Short-Term Contract Hire

Most car leasing deals last for periods of two, three, or four years, while the benefits of daily car rental can be lost over periods in excess of a couple of months. So which option should you choose if you require a vehicle for a period of time that falls between these two car finance options?

The answer can be short-term car leasing (also known as ‘short-term contract hire’). This guide to short-term car leasing will explain how the process works and help you decide if it’s right for you.


What is short-term car leasing?

Short-term car leasing fills the void in the market between daily rentals and traditional car leasing. The average length of a short-term car leasing deal is three and 12 months, though some companies do offer rolling contracts for as little as 28 days. On, the shortest term you will find is 12 months.

Broadly, short-term car leasing works in the same manner as a traditional car leasing deal but, as the name suggests, over a shorter period.
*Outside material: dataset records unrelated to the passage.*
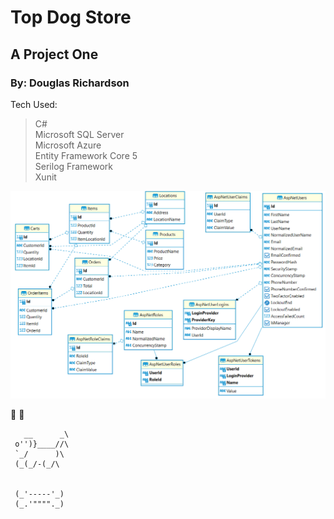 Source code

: # Top Dog Store
## A Project One
### By: Douglas Richardson


Tech Used:
> C# \
> Microsoft SQL Server \
> Microsoft Azure \
> Entity Framework Core 5 \
> Serilog Framework \
> Xunit 

![My ER Diagram](/erDiagram.png)

:dog: :bone:

       __      _\
     o'')}____//\
     `_/      )\
     (_(_/-(_/\


     (_'-----'_)
     (_.'""""._)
This means that you will make payments (usually monthly) based on the difference between the value of the car at the start of the term (its retail value) and the value of the car at the end of the term (its residual value). You will also be asked to stick to a strict mileage limit which will be used by the leasing company to determine the residual value. If you exceed the mileage limit you are likely to be penalised as this will affect the vehicle’s depreciation.
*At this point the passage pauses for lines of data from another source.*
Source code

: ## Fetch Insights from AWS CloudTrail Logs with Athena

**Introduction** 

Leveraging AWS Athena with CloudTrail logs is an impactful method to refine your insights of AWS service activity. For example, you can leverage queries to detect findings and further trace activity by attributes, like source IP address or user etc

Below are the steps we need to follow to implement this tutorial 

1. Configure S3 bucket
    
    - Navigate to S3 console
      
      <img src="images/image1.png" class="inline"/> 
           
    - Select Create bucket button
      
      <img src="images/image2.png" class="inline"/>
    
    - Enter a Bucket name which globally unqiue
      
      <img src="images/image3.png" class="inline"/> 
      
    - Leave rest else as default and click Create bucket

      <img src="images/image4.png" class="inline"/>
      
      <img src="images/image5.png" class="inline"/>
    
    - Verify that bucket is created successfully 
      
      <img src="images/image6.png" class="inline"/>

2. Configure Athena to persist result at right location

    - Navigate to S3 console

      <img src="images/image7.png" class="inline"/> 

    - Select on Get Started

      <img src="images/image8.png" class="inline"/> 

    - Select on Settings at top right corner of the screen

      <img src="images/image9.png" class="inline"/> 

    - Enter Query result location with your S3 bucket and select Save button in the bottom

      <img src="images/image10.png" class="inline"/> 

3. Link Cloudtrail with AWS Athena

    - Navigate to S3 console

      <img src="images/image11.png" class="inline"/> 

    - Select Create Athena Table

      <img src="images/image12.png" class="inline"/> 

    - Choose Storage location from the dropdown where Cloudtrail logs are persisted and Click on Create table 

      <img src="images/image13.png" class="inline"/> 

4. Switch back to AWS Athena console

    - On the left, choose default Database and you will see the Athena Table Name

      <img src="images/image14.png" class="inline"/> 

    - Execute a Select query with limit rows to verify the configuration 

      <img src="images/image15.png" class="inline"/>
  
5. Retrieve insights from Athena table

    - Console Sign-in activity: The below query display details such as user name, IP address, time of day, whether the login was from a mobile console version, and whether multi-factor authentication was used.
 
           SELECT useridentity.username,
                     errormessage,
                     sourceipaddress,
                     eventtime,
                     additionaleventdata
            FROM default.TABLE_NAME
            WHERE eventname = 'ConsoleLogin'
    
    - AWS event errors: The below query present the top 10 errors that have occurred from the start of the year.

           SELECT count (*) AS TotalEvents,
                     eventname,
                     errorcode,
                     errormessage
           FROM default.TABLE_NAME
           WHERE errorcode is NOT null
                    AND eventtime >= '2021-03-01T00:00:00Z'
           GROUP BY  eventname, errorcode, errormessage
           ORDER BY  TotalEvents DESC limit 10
At the end of the short-term car leasing period, you simply return the vehicle to the leasing company and walk away. There is no option to buy the vehicle although if you choose, you could take out another short-term car leasing deal.

What are the pros and cons of short-term car leasing?

There are many advantages to a short-term car leasing deal including:

  • Regularly update vehicles – With a short-term car leasing deal you can update the vehicle you drive, or your fleet, as regularly as every three to 12 months depending on when each leasing period expires.
  • Better vehicles – As luxury vehicles tend to hold their value comparatively well, you could find that previously unaffordable vehicles become available to you with short-term car leasing.
  • Flexible leases – Cars can be leased on rolling 28day contracts which can provide great flexibility.
  • Ideal for fluctuating requirements – If you hire staff on probationary periods or your vehicle needs differ from month to month, short-term car leasing can provide an ideal solution.
  • Fixed cost motoring – Short-term car leasing allows you to budget for the period of each lease knowing exactly what your monthly outgoings will be.
  • Optional maintenance packages available – As with long-term leases, maintenance packages can be secured.
  • Road Fund Licence – Will be incorporated into the agreement.

The downsides to short-term car leasing are the costs. Though it will generally be more cost-effective to take out a short-term car lease than a long-term daily rental, the fact is that most new cars depreciate most rapidly during their first twelve months – the length of a typical short-term car lease. Therefore, payments are unlikely to be as cost-effective as long-term deals.

That’s why it’s crucial to shop around to find the best deal. Also make sure you consider all costs – it will be necessary for you to secure your own comprehensive insurance deal, and watch out for hidden fees such as additional taxes, early termination charges, administration fees and acquisition fees.

Look for short-term car leasing deals that incorporate maintenance packages, offer low monthly payments and make sure you do not exceed the mileage limit or cause any unnecessary wear and tear.

Who is short-term car leasing right for?

Short-term car leasing is a good stop-gap for motorists while they work out alternative means of transport. It’s also well-suited to companies that have fluctuating needs.

For example, if you take on staff for probationary periods you can terminate car agreements on short notice. Furthermore, it provides freedom to change the type of vehicles in your fleet on a regular basis – so if you need a car for three months, and then require a van, you can alter your fleet accordingly.